Tuesday, December 30, 2008

Really-Existing Conservatism: Bush's Calamities

I might fault Austin Bramwell on semantics here:

Bush’s idealism, in short, means that he’s not just indifferent to the evil consequences of his actions but positively welcomes them as proofs of his commitment to idealism. In Bush’s mind, the our very failures in Iraq have shown how he has gloriously withstood the test of leadership. For all that other presidents have also claimed the mantle of righteousness, an idealism as fanatical as Bush’s has never been seen before.
I would substitute ideology and ideologue where Bromwell uses idealism and idealist, but that's a quibble. Either way, I take this reading of Bush as the most back-handed of praise; either way, it expresses the fact that Bush makes a mistake that is parallel to the one many left-ish academics make: they read Nietzsche's aphorism that "to be great is to be misunderstood," and they proceed to try to make themselves great by making themselves impossible to understand (cf. the Sokal Affair). Similarly, Bush sees the example of Lincoln standing firm in the teeth of calamity and proceeds to foment and embrace calamity after calamity.

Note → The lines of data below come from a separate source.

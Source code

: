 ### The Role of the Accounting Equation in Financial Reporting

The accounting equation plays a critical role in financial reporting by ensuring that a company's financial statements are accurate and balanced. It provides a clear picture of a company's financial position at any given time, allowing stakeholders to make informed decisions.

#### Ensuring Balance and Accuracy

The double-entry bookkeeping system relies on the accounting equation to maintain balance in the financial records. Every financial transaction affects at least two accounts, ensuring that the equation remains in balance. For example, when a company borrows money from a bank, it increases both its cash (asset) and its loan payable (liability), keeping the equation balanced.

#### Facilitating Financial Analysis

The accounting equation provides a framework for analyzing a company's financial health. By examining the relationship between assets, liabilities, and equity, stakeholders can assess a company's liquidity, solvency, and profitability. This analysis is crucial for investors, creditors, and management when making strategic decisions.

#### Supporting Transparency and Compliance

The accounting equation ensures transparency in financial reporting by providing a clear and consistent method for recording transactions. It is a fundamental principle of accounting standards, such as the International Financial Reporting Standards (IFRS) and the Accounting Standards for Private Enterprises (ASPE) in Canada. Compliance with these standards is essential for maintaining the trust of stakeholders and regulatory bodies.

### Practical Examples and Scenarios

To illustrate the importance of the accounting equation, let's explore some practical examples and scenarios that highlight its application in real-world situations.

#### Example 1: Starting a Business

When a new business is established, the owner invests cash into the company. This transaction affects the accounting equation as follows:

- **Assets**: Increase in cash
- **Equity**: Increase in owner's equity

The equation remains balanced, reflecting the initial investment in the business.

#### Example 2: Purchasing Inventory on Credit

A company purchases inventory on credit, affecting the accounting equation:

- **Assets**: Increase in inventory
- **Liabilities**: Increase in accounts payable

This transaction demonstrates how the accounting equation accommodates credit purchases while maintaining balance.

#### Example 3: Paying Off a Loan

But I have more than quibbles with this comment on Bromwell from Secular Right's David Hume (not to be confused with the real David Hume):
One of the main points which my liberal friends have a hard time grasping is the conservative anger at George W. Bush for not being a conservative. Faith and hope are important human traits, and pure rationality leads to a sterile and indecisive existence (as evidenced in António Damásio’s work). But all things in modest measures. One can not know the mind of a man, but on many an occasion I have wondered as to the similarity between the cosmic visions of liberal audacity and George W. Bush’s belief that if he believes it is so, it is so.
Not that this is the first time I've heard it, but audacity is not the same thing as liberalism, and Bush has borne the standard of conservatism through every one of his calamities. To whatever extent he has defiled that standard, it does not change the standard; and it certainly does not change the fact that Bush worked his calamities with the enthusiastic support of other self-labeled conservatives in Congress, the courts, business, the news media, and beyond.

The Bush legacy is what it is, and it has been conservative from day one. Conservatives own it, notwithstanding the fact that some of them -- some -- have come around to detest aspects of it. To whatever extent liberals deserve blame for the last several years of national disgrace, it is for opposing conservatism too weakly in the name of centrist accommodation.